#### WORK REQUEST
Take the data below and extract the lines from the one with "#### [美国疾控中心确诊" to the one with "#### [疫情险峻 经济损失难估算", inclusive, exactly as written.

#### DATASET ENTRIES
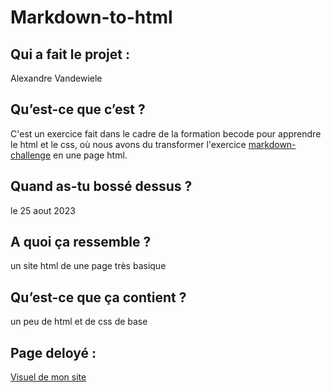 # Markdown-to-html
## Qui a fait le projet : 
    
Alexandre Vandewiele
    
## Qu’est-ce que c’est ? 
    
C'est un exercice fait dans le cadre de la formation becode pour apprendre le html et le css, où nous avons du transformer l'exercice [markdown-challenge](https://github.com/AlexandreVDW/markdown-challenge) en une page html.
    
## Quand as-tu bossé dessus ? 
    
le 25 aout 2023
    
## A quoi ça ressemble ? 
    
un site html de une page très basique
    
## Qu’est-ce que ça contient ? 
    
un peu de html et de css de base

## Page deloyé :
    
[Visuel de mon site ](https://alexandrevdw.github.io/markdown-to-html/ "Visuel du site")
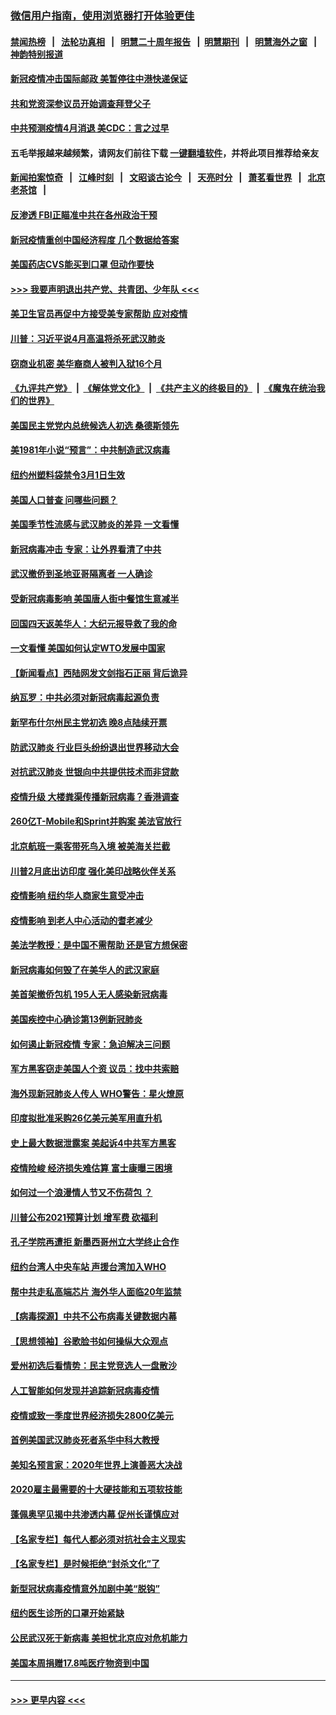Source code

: ### [微信用户指南，使用浏览器打开体验更佳](https://github.com/gfw-breaker/banned-news1/blob/master/indexes/wechat-guide.md?t=0)
#### [禁闻热榜](热点新闻.md?t=0)  &nbsp;&nbsp;|&nbsp;&nbsp; [法轮功真相](https://github.com/gfw-breaker/truth/blob/master/README.md?t=0) &nbsp;&nbsp;|&nbsp;&nbsp; [明慧二十周年报告](https://github.com/gfw-breaker/mh-reports/blob/master/README.md?t=0) &nbsp;&nbsp;|&nbsp;&nbsp;[明慧期刊](https://github.com/gfw-breaker/mh-qikan) &nbsp;&nbsp;|&nbsp;&nbsp; [明慧海外之窗](https://github.com/gfw-breaker/mh-news/blob/master/README.md?t=0) &nbsp;&nbsp;|&nbsp;&nbsp; [神韵特别报道](https://github.com/gfw-breaker/mh-news/blob/master/shenyun.md?t=0)
#### [新冠疫情冲击国际邮政 美暂停往中港快递保证](../pages/nsc412/n11864207.md?t=02130544) 
#### [共和党资深参议员开始调查拜登父子](../pages/nsc412/n11863984.md?t=02130544) 
#### [中共预测疫情4月消退 美CDC：言之过早](../pages/nsc412/n11864310.md?t=02130544) 
#### 五毛举报越来越频繁，请网友们前往下载 [一键翻墙软件](https://github.com/gfw-breaker/ssr-accounts)，并将此项目推荐给亲友
#### [新闻拍案惊奇](https://github.com/gfw-breaker/banned-news1/blob/master/pages/link4.md) &nbsp;&nbsp;|&nbsp;&nbsp; [江峰时刻](https://github.com/gfw-breaker/banned-news1/blob/master/pages/link4.md) &nbsp;&nbsp;|&nbsp;&nbsp; [文昭谈古论今](https://github.com/gfw-breaker/banned-news1/blob/master/pages/link4.md) &nbsp;&nbsp;|&nbsp;&nbsp; [天亮时分](https://github.com/gfw-breaker/banned-news1/blob/master/pages/link4.md) &nbsp;&nbsp;|&nbsp;&nbsp; [萧茗看世界](https://github.com/gfw-breaker/banned-news1/blob/master/pages/link4.md) &nbsp;&nbsp;|&nbsp;&nbsp; [北京老茶馆](https://github.com/gfw-breaker/banned-news1/blob/master/pages/link4.md) &nbsp;&nbsp;|&nbsp;&nbsp; 
#### [反渗透 FBI正瞄准中共在各州政治干预](../pages/nsc412/n11864300.md?t=02130544) 
#### [新冠疫情重创中国经济程度 几个数据给答案](../pages/nsc412/n11864203.md?t=02130544) 
#### [美国药店CVS能买到口罩 但动作要快](../pages/nsc412/n11862438.md?t=02130544) 
#### [>>> 我要声明退出共产党、共青团、少年队 <<<](https://github.com/begood0513/goodnews/blob/master/quit/letter.md) 
#### [美卫生官员再促中方接受美专家帮助 应对疫情](../pages/nsc412/n11864043.md?t=02130544) 
#### [川普：习近平说4月高温将杀死武汉肺炎](../pages/nsc412/n11860814.md?t=02130544) 
#### [窃商业机密 美华裔商人被判入狱16个月](../pages/nsc412/n11863911.md?t=02130544) 
#### [《九评共产党》](https://github.com/begood0513/9ping.md/blob/master/README.md) &nbsp;|&nbsp; [《解体党文化》](../../../../jtdwh.md/blob/master/README.md)  &nbsp;|&nbsp; [《共产主义的终极目的》](../../../../gczydzjmd.md/blob/master/README.md) &nbsp;|&nbsp; [《魔鬼在统治我们的世界》](../../../../mgztzwmdsj.md/blob/master/README.md) 
#### [美国民主党党内总统候选人初选 桑德斯领先](../pages/nsc412/n11863475.md?t=02130544) 
#### [美1981年小说“预言”：中共制造武汉病毒](../pages/nsc412/n11863306.md?t=02130544) 
#### [纽约州塑料袋禁令3月1日生效](../pages/nsc412/n11862832.md?t=02130544) 
#### [美国人口普查  问哪些问题？](../pages/nsc412/n11862808.md?t=02130544) 
#### [美国季节性流感与武汉肺炎的差异 一文看懂](../pages/nsc412/n11862428.md?t=02130544) 
#### [新冠病毒冲击 专家：让外界看清了中共](../pages/nsc412/n11862280.md?t=02130544) 
#### [武汉撤侨到圣地亚哥隔离者 一人确诊](../pages/nsc412/n11862460.md?t=02130544) 
#### [受新冠病毒影响 美国唐人街中餐馆生意减半](../pages/nsc412/n11861940.md?t=02130544) 
#### [回国四天返美华人：大纪元报导救了我的命](../pages/nsc412/n11862181.md?t=02130544) 
#### [一文看懂 美国如何认定WTO发展中国家](../pages/nsc412/n11862051.md?t=02130544) 
#### [【新闻看点】西陆网发文剑指石正丽 背后诡异](../pages/nsc412/n11861792.md?t=02130544) 
#### [纳瓦罗：中共必须对新冠病毒起源负责](../pages/nsc412/n11861810.md?t=02130544) 
#### [新罕布什尔州民主党初选 晚8点陆续开票](../pages/nsc412/n11861872.md?t=02130544) 
#### [防武汉肺炎 行业巨头纷纷退出世界移动大会](../pages/nsc412/n11861795.md?t=02130544) 
#### [对抗武汉肺炎 世银向中共提供技术而非贷款](../pages/nsc412/n11861652.md?t=02130544) 
#### [疫情升级 大楼粪渠传播新冠病毒？香港调查](../pages/nsc412/n11861556.md?t=02130544) 
#### [260亿T-Mobile和Sprint并购案 美法官放行](../pages/nsc412/n11861511.md?t=02130544) 
#### [北京航班一乘客带死鸟入境 被美海关拦截](../pages/nsc412/n11861317.md?t=02130544) 
#### [川普2月底出访印度 强化美印战略伙伴关系](../pages/nsc412/n11860557.md?t=02130544) 
#### [疫情影响  纽约华人商家生意受冲击](../pages/nsc412/n11860284.md?t=02130544) 
#### [疫情影响  到老人中心活动的耆老减少](../pages/nsc412/n11860199.md?t=02130544) 
#### [美法学教授：是中国不需帮助 还是官方想保密](../pages/nsc412/n11859492.md?t=02130544) 
#### [新冠病毒如何毁了在美华人的武汉家庭](../pages/nsc412/n11859524.md?t=02130544) 
#### [美首架撤侨包机 195人无人感染新冠病毒](../pages/nsc412/n11859908.md?t=02130544) 
#### [美国疾控中心确诊第13例新冠肺炎](../pages/nsc412/n11859966.md?t=02130544) 
#### [如何遏止新冠疫情 专家：急迫解决三问题](../pages/nsc412/n11859685.md?t=02130544) 
#### [军方黑客窃走美国人个资 议员：找中共索赔](../pages/nsc412/n11859371.md?t=02130544) 
#### [海外现新冠肺炎人传人 WHO警告：星火燎原](../pages/nsc412/n11859252.md?t=02130544) 
#### [印度拟批准采购26亿美元美军用直升机](../pages/nsc412/n11859143.md?t=02130544) 
#### [史上最大数据泄露案 美起诉4中共军方黑客](../pages/nsc412/n11859115.md?t=02130544) 
#### [疫情险峻 经济损失难估算 富士康曝三困境](../pages/nsc412/n11859120.md?t=02130544) 
#### [如何过一个浪漫情人节又不伤荷包 ？](../pages/nsc412/n11858969.md?t=02130544) 
#### [川普公布2021预算计划 增军费 砍福利](../pages/nsc412/n11859012.md?t=02130544) 
#### [孔子学院再遭拒 新墨西哥州立大学终止合作](../pages/nsc412/n11858661.md?t=02130544) 
#### [纽约台湾人中央车站  声援台湾加入WHO](../pages/nsc412/n11857757.md?t=02130544) 
#### [帮中共走私高端芯片 海外华人面临20年监禁](../pages/nsc412/n11855016.md?t=02130544) 
#### [【病毒探源】中共不公布病毒关键数据内幕](../pages/nsc412/n11856584.md?t=02130544) 
#### [【思想领袖】谷歌脸书如何操纵大众观点](../pages/nsc412/n11680874.md?t=02130544) 
#### [爱州初选后看情势：民主党竞选人一盘散沙](../pages/nsc412/n11856557.md?t=02130544) 
#### [人工智能如何发现并追踪新冠病毒疫情](../pages/nsc412/n11856398.md?t=02130544) 
#### [疫情或致一季度世界经济损失2800亿美元](../pages/nsc412/n11855639.md?t=02130544) 
#### [首例美国武汉肺炎死者系华中科大教授](../pages/nsc412/n11855500.md?t=02130544) 
#### [美知名预言家：2020年世界上演善恶大决战](../pages/nsc412/n11855418.md?t=02130544) 
#### [2020雇主最需要的十大硬技能和五项软技能](../pages/nsc412/n11850953.md?t=02130544) 
#### [蓬佩奥罕见揭中共渗透内幕 促州长谨慎应对](../pages/nsc412/n11854685.md?t=02130544) 
#### [【名家专栏】每代人都必须对抗社会主义现实](../pages/nsc412/n11831412.md?t=02130544) 
#### [【名家专栏】是时候拒绝“封杀文化”了](../pages/nsc412/n11814093.md?t=02130544) 
#### [新型冠状病毒疫情意外加剧中美“脱钩”](../pages/nsc412/n11854475.md?t=02130544) 
#### [纽约医生诊所的口罩开始紧缺](../pages/nsc412/n11853364.md?t=02130544) 
#### [公民武汉死于新病毒 美担忧北京应对危机能力](../pages/nsc412/n11854331.md?t=02130544) 
#### [美国本周捐赠17.8吨医疗物资到中国](../pages/nsc412/n11854269.md?t=02130544) 

----
#### [ >>> 更早内容 <<< ](../indexes/nsc412-earlier.md)
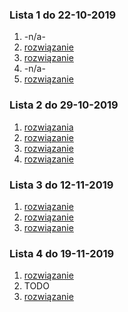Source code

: ### Lista 1 do 22-10-2019

1. -n/a-
2. [rozwiązanie](./L1/2.js)
3. [rozwiązanie](./L1/3.js)
4. -n/a-
5. [rozwiązanie](./L1/5.js)

### Lista 2 do 29-10-2019

1. [rozwiązania](./L2/1)
2. [rozwiązanie](./L2/2.js)
3. [rozwiązanie](./L2/3.js)
4. [rozwiązanie](./L2/4.md)

### Lista 3 do 12-11-2019

1. [rozwiązanie](./L3/1.js)
2. [rozwiązanie](./L3/2.js)
3. [rozwiązanie](./L3/3.js)

### Lista 4 do 19-11-2019

1. [rozwiązanie](./L4/1.js)
2. TODO
3. [rozwiązanie](./L4/3.js)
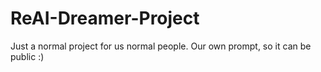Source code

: # ReAI-Dreamer-Project

Just a normal project for us normal people. Our own prompt, so it can be public :)
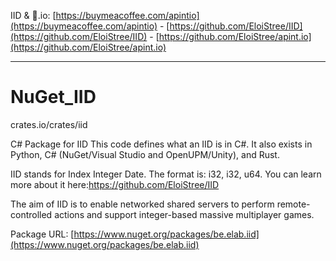 
IID & 🍺.io: [https://buymeacoffee.com/apintio](https://buymeacoffee.com/apintio) - [https://github.com/EloiStree/IID](https://github.com/EloiStree/IID) - [https://github.com/EloiStree/apint.io](https://github.com/EloiStree/apint.io)

----------------------------

# NuGet_IID
crates.io/crates/iid

C# Package for IID
This code defines what an IID is in C#.
It also exists in Python, C# (NuGet/Visual Studio and OpenUPM/Unity), and Rust.

IID stands for Index Integer Date.
The format is: i32, i32, u64.
You can learn more about it here:https://github.com/EloiStree/IID

The aim of IID is to enable networked shared servers to perform remote-controlled actions and support integer-based massive multiplayer games.


Package URL: [https://www.nuget.org/packages/be.elab.iid](https://www.nuget.org/packages/be.elab.iid)  


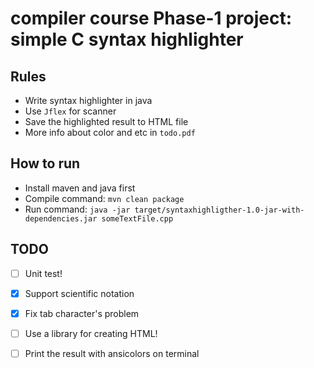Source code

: # compiler course Phase-1 project: simple C syntax highlighter

## Rules
+ Write syntax highlighter in java
+ Use `Jflex` for scanner
+ Save the highlighted result to HTML file
+ More info about color and etc in `todo.pdf`

## How to run
+ Install maven and java first
+ Compile command: `mvn clean package`
+ Run command: `java -jar target/syntaxhighligther-1.0-jar-with-dependencies.jar someTextFile.cpp`


## TODO
- [ ] Unit test!
- [x] Support scientific notation
- [x] Fix tab character's problem
- [ ] Use a library for creating HTML!
- [ ] Print the result with ansicolors on terminal

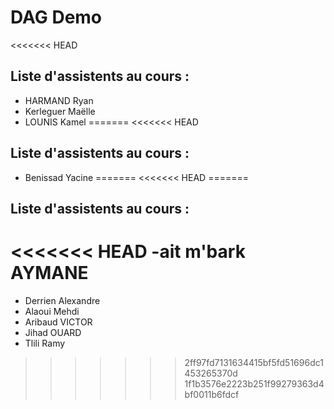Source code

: # DAG Demo

<<<<<<< HEAD
## Liste d'assistents au cours :

- HARMAND Ryan
- Kerleguer Maëlle
- LOUNIS Kamel 
=======
<<<<<<< HEAD
## Liste d'assistents au cours :
- Benissad Yacine
=======
<<<<<<< HEAD
=======
## Liste d'assistents au cours :
<<<<<<< HEAD
-ait m'bark AYMANE
=======
- Derrien Alexandre
- Alaoui Mehdi
- Aribaud VICTOR
- Jihad OUARD
- Tlili Ramy
>>>>>>> 2ff97fd7131634415bf5fd51696dc1453265370d
>>>>>>> 1f1b3576e2223b251f99279363d4bf0011b6fdcf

#### YOUR RESPONSE
#### [美国疾控中心确诊第13例新冠肺炎](../pages/nsc412/n11859966.md?t=02130544) 
#### [如何遏止新冠疫情 专家：急迫解决三问题](../pages/nsc412/n11859685.md?t=02130544) 
#### [军方黑客窃走美国人个资 议员：找中共索赔](../pages/nsc412/n11859371.md?t=02130544) 
#### [海外现新冠肺炎人传人 WHO警告：星火燎原](../pages/nsc412/n11859252.md?t=02130544) 
#### [印度拟批准采购26亿美元美军用直升机](../pages/nsc412/n11859143.md?t=02130544) 
#### [史上最大数据泄露案 美起诉4中共军方黑客](../pages/nsc412/n11859115.md?t=02130544) 
#### [疫情险峻 经济损失难估算 富士康曝三困境](../pages/nsc412/n11859120.md?t=02130544) 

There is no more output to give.